:: Provided data

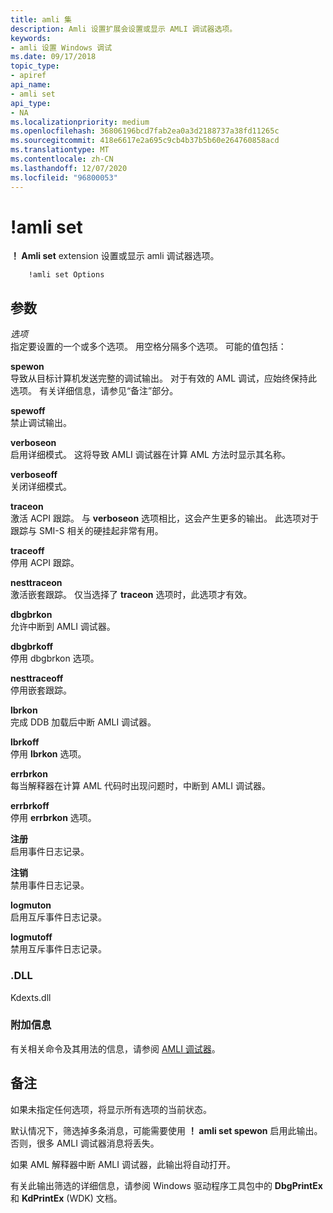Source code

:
 ```yaml
---
title: amli 集
description: Amli 设置扩展会设置或显示 AMLI 调试器选项。
keywords:
- amli 设置 Windows 调试
ms.date: 09/17/2018
topic_type:
- apiref
api_name:
- amli set
api_type:
- NA
ms.localizationpriority: medium
ms.openlocfilehash: 36806196bcd7fab2ea0a3d2188737a38fd11265c
ms.sourcegitcommit: 418e6617e2a695c9cb4b37b5b60e264760858acd
ms.translationtype: MT
ms.contentlocale: zh-CN
ms.lasthandoff: 12/07/2020
ms.locfileid: "96800053"
---
```

# <a name="amli-set"></a>!amli set


**！ Amli set** extension 设置或显示 amli 调试器选项。

```dbgcmd
    !amli set Options
```

## <a name="span-idddk__amli_set_dbgspanspan-idddk__amli_set_dbgspanparameters"></a><span id="ddk__amli_set_dbg"></span><span id="DDK__AMLI_SET_DBG"></span>参数


<span id="_______Options______"></span><span id="_______options______"></span><span id="_______OPTIONS______"></span>*选项*   
指定要设置的一个或多个选项。 用空格分隔多个选项。 可能的值包括：

<span id="spewon"></span><span id="SPEWON"></span>**spewon**  
导致从目标计算机发送完整的调试输出。 对于有效的 AML 调试，应始终保持此选项。 有关详细信息，请参见“备注”部分。

<span id="spewoff"></span><span id="SPEWOFF"></span>**spewoff**  
禁止调试输出。

<span id="verboseon"></span><span id="VERBOSEON"></span>**verboseon**  
启用详细模式。 这将导致 AMLI 调试器在计算 AML 方法时显示其名称。

<span id="verboseoff"></span><span id="VERBOSEOFF"></span>**verboseoff**  
关闭详细模式。

<span id="traceon"></span><span id="TRACEON"></span>**traceon**  
激活 ACPI 跟踪。 与 **verboseon** 选项相比，这会产生更多的输出。 此选项对于跟踪与 SMI-S 相关的硬挂起非常有用。

<span id="traceoff"></span><span id="TRACEOFF"></span>**traceoff**  
停用 ACPI 跟踪。

<span id="nesttraceon"></span><span id="NESTTRACEON"></span>**nesttraceon**  
激活嵌套跟踪。 仅当选择了 **traceon** 选项时，此选项才有效。

<span id="dbgbrkon"></span><span id="DBGBRKON"></span>**dbgbrkon**  
允许中断到 AMLI 调试器。

<span id="dbgbrkoff"></span><span id="DBGBRKOFF"></span>**dbgbrkoff**  
停用 dbgbrkon 选项。

<span id="nesttraceoff"></span><span id="NESTTRACEOFF"></span>**nesttraceoff**  
停用嵌套跟踪。

<span id="lbrkon"></span><span id="LBRKON"></span>**lbrkon**  
完成 DDB 加载后中断 AMLI 调试器。

<span id="lbrkoff"></span><span id="LBRKOFF"></span>**lbrkoff**  
停用 **lbrkon** 选项。

<span id="errbrkon"></span><span id="ERRBRKON"></span>**errbrkon**  
每当解释器在计算 AML 代码时出现问题时，中断到 AMLI 调试器。

<span id="errbrkoff"></span><span id="ERRBRKOFF"></span>**errbrkoff**  
停用 **errbrkon** 选项。

<span id="logon"></span><span id="LOGON"></span>**注册**  
启用事件日志记录。

<span id="logoff"></span><span id="LOGOFF"></span>**注销**  
禁用事件日志记录。

<span id="logmuton"></span><span id="LOGMUTON"></span>**logmuton**  
启用互斥事件日志记录。

<span id="logmutoff"></span><span id="LOGMUTOFF"></span>**logmutoff**  
禁用互斥事件日志记录。

### <a name="span-iddllspanspan-iddllspandll"></a><span id="DLL"></span><span id="dll"></span>.DLL

Kdexts.dll

### <a name="span-idadditional_informationspanspan-idadditional_informationspanspan-idadditional_informationspanadditional-information"></a><span id="Additional_Information"></span><span id="additional_information"></span><span id="ADDITIONAL_INFORMATION"></span>附加信息

有关相关命令及其用法的信息，请参阅 [AMLI 调试器](the-amli-debugger.md)。

<a name="remarks"></a>备注
-------

如果未指定任何选项，将显示所有选项的当前状态。

默认情况下，筛选掉多条消息，可能需要使用 **！ amli set spewon** 启用此输出。 否则，很多 AMLI 调试器消息将丢失。

如果 AML 解释器中断 AMLI 调试器，此输出将自动打开。

有关此输出筛选的详细信息，请参阅 Windows 驱动程序工具包中的 **DbgPrintEx** 和 **KdPrintEx** (WDK) 文档。

 

 





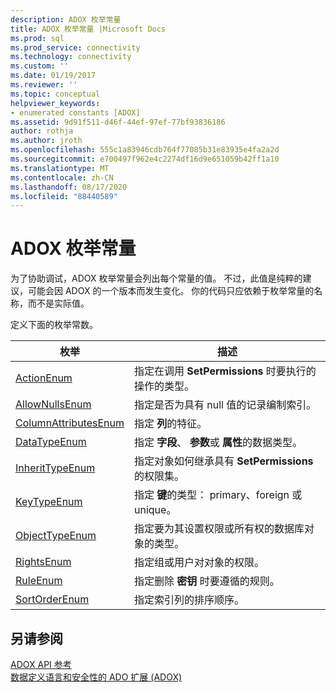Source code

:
 ```yaml
---
description: ADOX 枚举常量
title: ADOX 枚举常量 |Microsoft Docs
ms.prod: sql
ms.prod_service: connectivity
ms.technology: connectivity
ms.custom: ''
ms.date: 01/19/2017
ms.reviewer: ''
ms.topic: conceptual
helpviewer_keywords:
- enumerated constants [ADOX]
ms.assetid: 9d91f511-d46f-44ef-97ef-77bf93836186
author: rothja
ms.author: jroth
ms.openlocfilehash: 555c1a83946cdb764f77085b31e83935e4fa2a2d
ms.sourcegitcommit: e700497f962e4c2274df16d9e651059b42ff1a10
ms.translationtype: MT
ms.contentlocale: zh-CN
ms.lasthandoff: 08/17/2020
ms.locfileid: "88440589"
---
```

# <a name="adox-enumerated-constants"></a>ADOX 枚举常量
为了协助调试，ADOX 枚举常量会列出每个常量的值。 不过，此值是纯粹的建议，可能会因 ADOX 的一个版本而发生变化。 你的代码只应依赖于枚举常量的名称，而不是实际值。  
  
 定义下面的枚举常数。  
  
|枚举|描述|  
|-----------------|-----------------|  
|[ActionEnum](../../../ado/reference/adox-api/actionenum.md)|指定在调用 **SetPermissions** 时要执行的操作的类型。|  
|[AllowNullsEnum](../../../ado/reference/adox-api/allownullsenum.md)|指定是否为具有 null 值的记录编制索引。|  
|[ColumnAttributesEnum](../../../ado/reference/adox-api/columnattributesenum.md)|指定 **列**的特征。|  
|[DataTypeEnum](../../../ado/reference/ado-api/datatypeenum.md)|指定 **字段**、 **参数**或 **属性**的数据类型。|  
|[InheritTypeEnum](../../../ado/reference/adox-api/inherittypeenum.md)|指定对象如何继承具有 **SetPermissions**的权限集。|  
|[KeyTypeEnum](../../../ado/reference/adox-api/keytypeenum.md)|指定 **键**的类型： primary、foreign 或 unique。|  
|[ObjectTypeEnum](../../../ado/reference/adox-api/objecttypeenum.md)|指定要为其设置权限或所有权的数据库对象的类型。|  
|[RightsEnum](../../../ado/reference/adox-api/rightsenum.md)|指定组或用户对对象的权限。|  
|[RuleEnum](../../../ado/reference/adox-api/ruleenum.md)|指定删除 **密钥** 时要遵循的规则。|  
|[SortOrderEnum](../../../ado/reference/adox-api/sortorderenum.md)|指定索引列的排序顺序。|  
  
## <a name="see-also"></a>另请参阅  
 [ADOX API 参考](../../../ado/reference/adox-api/adox-api-reference.md)   
 [数据定义语言和安全性的 ADO 扩展 (ADOX)](../../../ado/guide/extensions/ado-extensions-for-data-definition-language-and-security-adox.md)
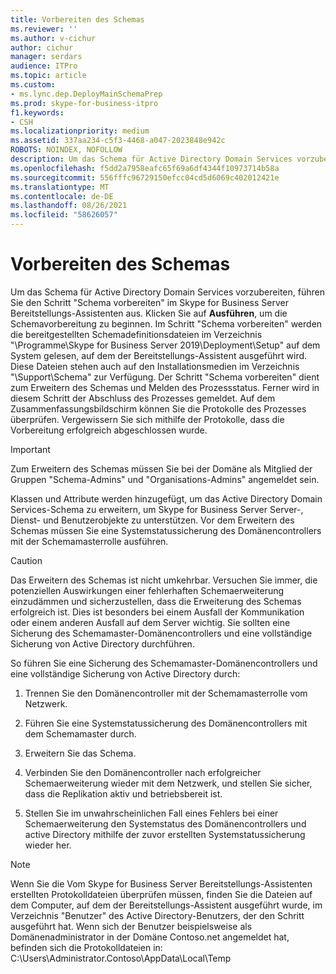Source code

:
 ```yaml
---
title: Vorbereiten des Schemas
ms.reviewer: ''
ms.author: v-cichur
author: cichur
manager: serdars
audience: ITPro
ms.topic: article
ms.custom:
- ms.lync.dep.DeployMainSchemaPrep
ms.prod: skype-for-business-itpro
f1.keywords:
- CSH
ms.localizationpriority: medium
ms.assetid: 337aa234-c5f3-4468-a047-2023848e942c
ROBOTS: NOINDEX, NOFOLLOW
description: Um das Schema für Active Directory Domain Services vorzubereiten, führen Sie den Schritt "Schema vorbereiten" im Skype for Business Server Bereitstellungs-Assistenten aus. Klicken Sie auf Ausführen, um die Schemavorbereitung zu beginnen.
ms.openlocfilehash: f5dd2a7958eafc65f69a6df4344f10973714b58a
ms.sourcegitcommit: 556fffc96729150efcc04cd5d6069c402012421e
ms.translationtype: MT
ms.contentlocale: de-DE
ms.lasthandoff: 08/26/2021
ms.locfileid: "58626057"
---
```

# <a name="prepare-schema"></a>Vorbereiten des Schemas
 
Um das Schema für Active Directory Domain Services vorzubereiten, führen Sie den Schritt "Schema vorbereiten" im Skype for Business Server Bereitstellungs-Assistenten aus. Klicken Sie auf **Ausführen**, um die Schemavorbereitung zu beginnen. Im Schritt "Schema vorbereiten" werden die bereitgestellten Schemadefinitionsdateien im Verzeichnis "\Programme\Skype for Business Server 2019\Deployment\Setup" auf dem System gelesen, auf dem der Bereitstellungs-Assistent ausgeführt wird. Diese Dateien stehen auch auf den Installationsmedien im Verzeichnis "\Support\Schema" zur Verfügung. Der Schritt "Schema vorbereiten" dient zum Erweitern des Schemas und Melden des Prozessstatus. Ferner wird in diesem Schritt der Abschluss des Prozesses gemeldet. Auf dem Zusammenfassungsbildschirm können Sie die Protokolle des Prozesses überprüfen. Vergewissern Sie sich mithilfe der Protokolle, dass die Vorbereitung erfolgreich abgeschlossen wurde.
  
> [!IMPORTANT]
> Zum Erweitern des Schemas müssen Sie bei der Domäne als Mitglied der Gruppen "Schema-Admins" und "Organisations-Admins" angemeldet sein. 
  
Klassen und Attribute werden hinzugefügt, um das Active Directory Domain Services-Schema zu erweitern, um Skype for Business Server Server-, Dienst- und Benutzerobjekte zu unterstützen. Vor dem Erweitern des Schemas müssen Sie eine Systemstatussicherung des Domänencontrollers mit der Schemamasterrolle ausführen. 
  
> [!CAUTION]
> Das Erweitern des Schemas ist nicht umkehrbar. Versuchen Sie immer, die potenziellen Auswirkungen einer fehlerhaften Schemaerweiterung einzudämmen und sicherzustellen, dass die Erweiterung des Schemas erfolgreich ist. Dies ist besonders bei einem Ausfall der Kommunikation oder einem anderen Ausfall auf dem Server wichtig. Sie sollten eine Sicherung des Schemamaster-Domänencontrollers und eine vollständige Sicherung von Active Directory durchführen. 
  
So führen Sie eine Sicherung des Schemamaster-Domänencontrollers und eine vollständige Sicherung von Active Directory durch:
  
1. Trennen Sie den Domänencontroller mit der Schemamasterrolle vom Netzwerk.
    
2. Führen Sie eine Systemstatussicherung des Domänencontrollers mit dem Schemamaster durch.
    
3. Erweitern Sie das Schema.
    
4. Verbinden Sie den Domänencontroller nach erfolgreicher Schemaerweiterung wieder mit dem Netzwerk, und stellen Sie sicher, dass die Replikation aktiv und betriebsbereit ist.
    
5. Stellen Sie im unwahrscheinlichen Fall eines Fehlers bei einer Schemaerweiterung den Systemstatus des Domänencontrollers und active Directory mithilfe der zuvor erstellten Systemstatussicherung wieder her.
    
> [!NOTE]
> Wenn Sie die Vom Skype for Business Server Bereitstellungs-Assistenten erstellten Protokolldateien überprüfen müssen, finden Sie die Dateien auf dem Computer, auf dem der Bereitstellungs-Assistent ausgeführt wurde, im Verzeichnis "Benutzer" des Active Directory-Benutzers, der den Schritt ausgeführt hat. Wenn sich der Benutzer beispielsweise als Domänenadministrator in der Domäne Contoso.net angemeldet hat, befinden sich die Protokolldateien in: C:\Users\Administrator.Contoso\AppData\Local\Temp 
  

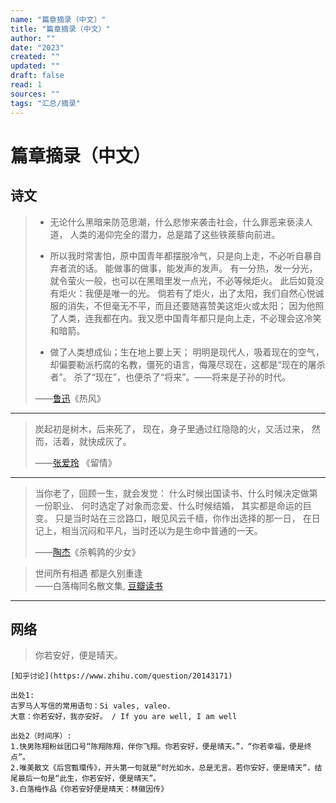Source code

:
 ```yaml
---
name: "篇章摘录（中文）"
title: "篇章摘录（中文）"
author: ""
date: "2023"
created: ""
updated: ""
draft: false
read: 1
sources: ""
tags: "汇总/摘录"
---
```


# 篇章摘录（中文）

## 诗文

> - 无论什么黑暗来防范思潮，什么悲惨来袭击社会，什么罪恶来亵渎人道，
> 人类的渴仰完全的潜力，总是踏了这些铁蒺藜向前进。
>
> - 所以我时常害怕，原中国青年都摆脱冷气，只是向上走，不必听自暴自弃者流的话。
> 能做事的做事，能发声的发声。
> 有一分热，发一分光，就令萤火一般，也可以在黑暗里发一点光，不必等候炬火。
> 此后如竟没有炬火：我便是唯一的光。
> 倘若有了炬火，出了太阳，我们自然心悦诚服的消失，不但毫无不平，而且还要随喜赞美这炬火或太阳；
> 因为他照了人类，连我都在内。我又愿中国青年都只是向上走，不必理会这冷笑和暗箭。
>
> - 做了人类想成仙；生在地上要上天；
> 明明是现代人，吸着现在的空气，
> 却偏要勒派朽腐的名教，僵死的语言，侮蔑尽现在，这都是“现在的屠杀者”。
> 杀了“现在”，也便杀了“将来”。——将来是子孙的时代。
>
> ——[鲁迅](../wiki/鲁迅.md)《热风》

---

> 炭起初是树木，后来死了，
> 现在，身子里通过红隐隐的火，又活过来，
> 然而，活着，就快成灰了。
> 
> ——[张爱玲](../wiki/张爱玲.md) 《留情》

---

> 当你老了，回顾一生，就会发觉：
> 什么时候出国读书、什么时候决定做第一份职业、
> 何时选定了对象而恋爱、什么时候结婚，
> 其实都是命运的巨变。
> 只是当时站在三岔路口，眼见风云千樯，你作出选择的那一日，
> 在日记上，相当沉闷和平凡，当时还以为是生命中普通的一天。
> 
> ——[陶杰](../wiki/陶杰.md)《杀鹌鹑的少女》

> 世间所有相遇 都是久别重逢  
> ——白落梅同名散文集, [豆瓣读书](https://book.douban.com/subject/33462204/)

---

## 网络

> 你若安好，便是晴天。
```
[知乎讨论](https://www.zhihu.com/question/20143171)

出处1:
古罗马人写信的常用语句：Si vales, valeo.
大意：你若安好，我亦安好。 / If you are well, I am well

出处2（时间序）:
1.快男陈翔粉丝团口号“陈翔陈翔，伴你飞翔。你若安好，便是晴天。”，“你若幸福，便是终点”。
2.唯美散文《后宫甄環传》，开头第一句就是“时光如水，总是无言。若你安好，便是晴天”，结尾最后一句是“此生，你若安好，便是晴天”。
3.白落梅作品《你若安好便是晴天：林徽因传》
```

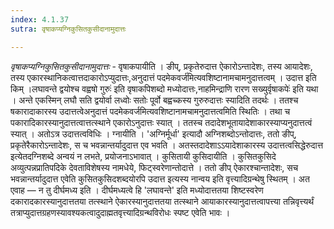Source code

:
 ```yaml
---
index: 4.1.37
sutra: वृषाकप्यग्निकुसितकुसीदानामुदात्तः

---
```

_वृषाकप्यग्निकुसितकुसीदानामुदात्तः_ - वृषाकपायीति । ङीप्, प्रकृतेरुदात्त ऐकारोऽन्तादेशः, तस्य आयादेशः, तस्य एकारस्थानिकत्वात्तदाकारोऽप्युदात्तः,अनुदात्तं पदमेकवर्ज॑मित्यवशिष्टानामचामनुदात्तत्वम् । उदात्त इति किम्  ।लघावन्ते द्वयोश्च वह्वषो गुरुः॑ इति वृषाकपिशब्दो मध्योदात्तः,नाहमिन्द्राणि रारण सख्युर्वृषाकपेः॑ इति यथा । अन्ते एकस्मिन् लघौ सति द्वयोर्वा लध्वोः सतोः पूर्वो बह्वच्कस्य गुरुरुदात्तः स्यादिति तदर्थः । ततश्च षकारादाकारस्य उदात्तत्वेअनुदात्तं पदमेकवर्जमित्यवशिष्टानामचामनुदात्तत्वमिति स्थितिः । तथा च पकारादिकारस्यानुदात्तत्वात्तत्स्थाने एकारोऽनुदात्तः स्यात् । ततस्च तदादेशभूतायादेशाकारस्याप्यनुदात्तत्वं स्यात् । अतोऽत्र उदात्तत्वविधिः । ग्नायीति । 'अग्निर्मूर्धा' इत्यादौ अग्निशब्दोऽन्तोदात्तः, ततो ङीप्, प्रकृतेरैकारोऽन्तादेशः, स च भवन्नान्तर्यादुदात्त एव भवति । अतस्तदादेशाऽ‌ऽयादेशाकारस्य उदात्तत्वसिद्धेरुदात्त इत्येतदग्निशब्दे अन्वयं न लभते, प्रयोजनाऽभावात् । कुसितायी कुसिदायीति । कुसितकुसिदे अव्युत्पन्नप्रातिपदिके देवताविशेषस्य नामधेये, फिट्स्वरेणान्तोदात्ते । ततो ङीप् ऐकारश्चान्तादेशः, सच भवन्नान्तर्यादुदात्त एवेति कुसितकुसिदशब्दयोरपि उदात्त इत्यस्य नान्वय इति वृत्त्यादिग्रन्थेषु स्थितम् । अत एवाह — न तु दीर्घमध्य इति । दीर्घमध्यत्वे हि 'लघावन्ते' इति मध्योदात्ततया शिष्टस्वरेण दकारादकारस्यानुदात्ततया तत्स्थाने ऐकारस्यानुदात्ततया तत्स्थाने आयाकारस्यानुदात्तत्वापत्त्या तन्निवृत्त्यर्थं तत्राप्युदात्तग्रहणस्यावश्यकत्वादुदाह्मतवृत्त्यादिग्रन्थविरोधः स्पष्ट एवेति भावः ।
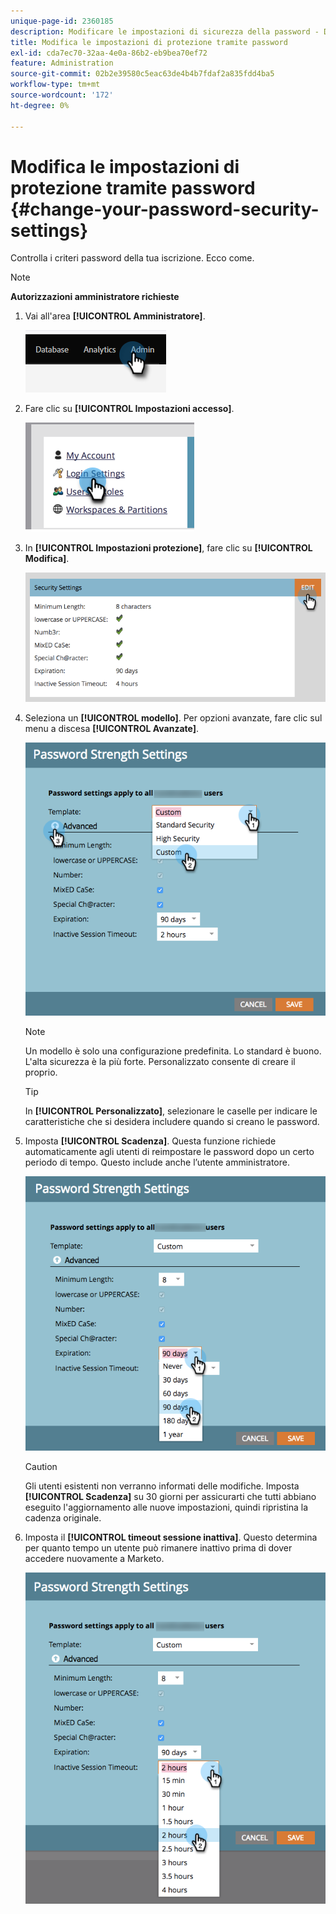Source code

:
 ```yaml
---
unique-page-id: 2360185
description: Modificare le impostazioni di sicurezza della password - Documentazione di Marketo - Documentazione del prodotto
title: Modifica le impostazioni di protezione tramite password
exl-id: cda7ec70-32aa-4e0a-86b2-eb9bea70ef72
feature: Administration
source-git-commit: 02b2e39580c5eac63de4b4b7fdaf2a835fdd4ba5
workflow-type: tm+mt
source-wordcount: '172'
ht-degree: 0%

---
```


# Modifica le impostazioni di protezione tramite password {#change-your-password-security-settings}

Controlla i criteri password della tua iscrizione. Ecco come.

>[!NOTE]
>
>**Autorizzazioni amministratore richieste**

1. Vai all&#39;area **[!UICONTROL Amministratore]**.

   ![](assets/change-your-password-security-settings-1.png)

1. Fare clic su **[!UICONTROL Impostazioni accesso]**.

   ![](assets/change-your-password-security-settings-2.png)

1. In **[!UICONTROL Impostazioni protezione]**, fare clic su **[!UICONTROL Modifica]**.

   ![](assets/change-your-password-security-settings-3.png)

1. Seleziona un **[!UICONTROL modello]**. Per opzioni avanzate, fare clic sul menu a discesa **[!UICONTROL Avanzate]**.

   ![](assets/change-your-password-security-settings-4.png)

   >[!NOTE]
   >
   >Un modello è solo una configurazione predefinita. Lo standard è buono. L&#39;alta sicurezza è la più forte. Personalizzato consente di creare il proprio.

   >[!TIP]
   >
   >In **[!UICONTROL Personalizzato]**, selezionare le caselle per indicare le caratteristiche che si desidera includere quando si creano le password.

1. Imposta **[!UICONTROL Scadenza]**. Questa funzione richiede automaticamente agli utenti di reimpostare le password dopo un certo periodo di tempo. Questo include anche l’utente amministratore.

   ![](assets/change-your-password-security-settings-5.png)

   >[!CAUTION]
   >
   >Gli utenti esistenti non verranno informati delle modifiche. Imposta **[!UICONTROL Scadenza]** su 30 giorni per assicurarti che tutti abbiano eseguito l&#39;aggiornamento alle nuove impostazioni, quindi ripristina la cadenza originale.

1. Imposta il **[!UICONTROL timeout sessione inattiva]**. Questo determina per quanto tempo un utente può rimanere inattivo prima di dover accedere nuovamente a Marketo.

   ![](assets/change-your-password-security-settings-6.png)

::::

Work task — The response should consist of the lines above from the first through the one containing "激活嵌套跟踪。 仅当选择了 **traceon** 选项时，此选项才有效。", transcribed exactly, with every picture left out.

Expected answer —
Source code

:
 ```yaml
---
title: amli 集
description: Amli 设置扩展会设置或显示 AMLI 调试器选项。
keywords:
- amli 设置 Windows 调试
ms.date: 09/17/2018
topic_type:
- apiref
api_name:
- amli set
api_type:
- NA
ms.localizationpriority: medium
ms.openlocfilehash: 36806196bcd7fab2ea0a3d2188737a38fd11265c
ms.sourcegitcommit: 418e6617e2a695c9cb4b37b5b60e264760858acd
ms.translationtype: MT
ms.contentlocale: zh-CN
ms.lasthandoff: 12/07/2020
ms.locfileid: "96800053"
---
```

# <a name="amli-set"></a>!amli set


**！ Amli set** extension 设置或显示 amli 调试器选项。

```dbgcmd
    !amli set Options
```

## <a name="span-idddk__amli_set_dbgspanspan-idddk__amli_set_dbgspanparameters"></a><span id="ddk__amli_set_dbg"></span><span id="DDK__AMLI_SET_DBG"></span>参数


<span id="_______Options______"></span><span id="_______options______"></span><span id="_______OPTIONS______"></span>*选项*   
指定要设置的一个或多个选项。 用空格分隔多个选项。 可能的值包括：

<span id="spewon"></span><span id="SPEWON"></span>**spewon**  
导致从目标计算机发送完整的调试输出。 对于有效的 AML 调试，应始终保持此选项。 有关详细信息，请参见“备注”部分。

<span id="spewoff"></span><span id="SPEWOFF"></span>**spewoff**  
禁止调试输出。

<span id="verboseon"></span><span id="VERBOSEON"></span>**verboseon**  
启用详细模式。 这将导致 AMLI 调试器在计算 AML 方法时显示其名称。

<span id="verboseoff"></span><span id="VERBOSEOFF"></span>**verboseoff**  
关闭详细模式。

<span id="traceon"></span><span id="TRACEON"></span>**traceon**  
激活 ACPI 跟踪。 与 **verboseon** 选项相比，这会产生更多的输出。 此选项对于跟踪与 SMI-S 相关的硬挂起非常有用。

<span id="traceoff"></span><span id="TRACEOFF"></span>**traceoff**  
停用 ACPI 跟踪。

<span id="nesttraceon"></span><span id="NESTTRACEON"></span>**nesttraceon**  
激活嵌套跟踪。 仅当选择了 **traceon** 选项时，此选项才有效。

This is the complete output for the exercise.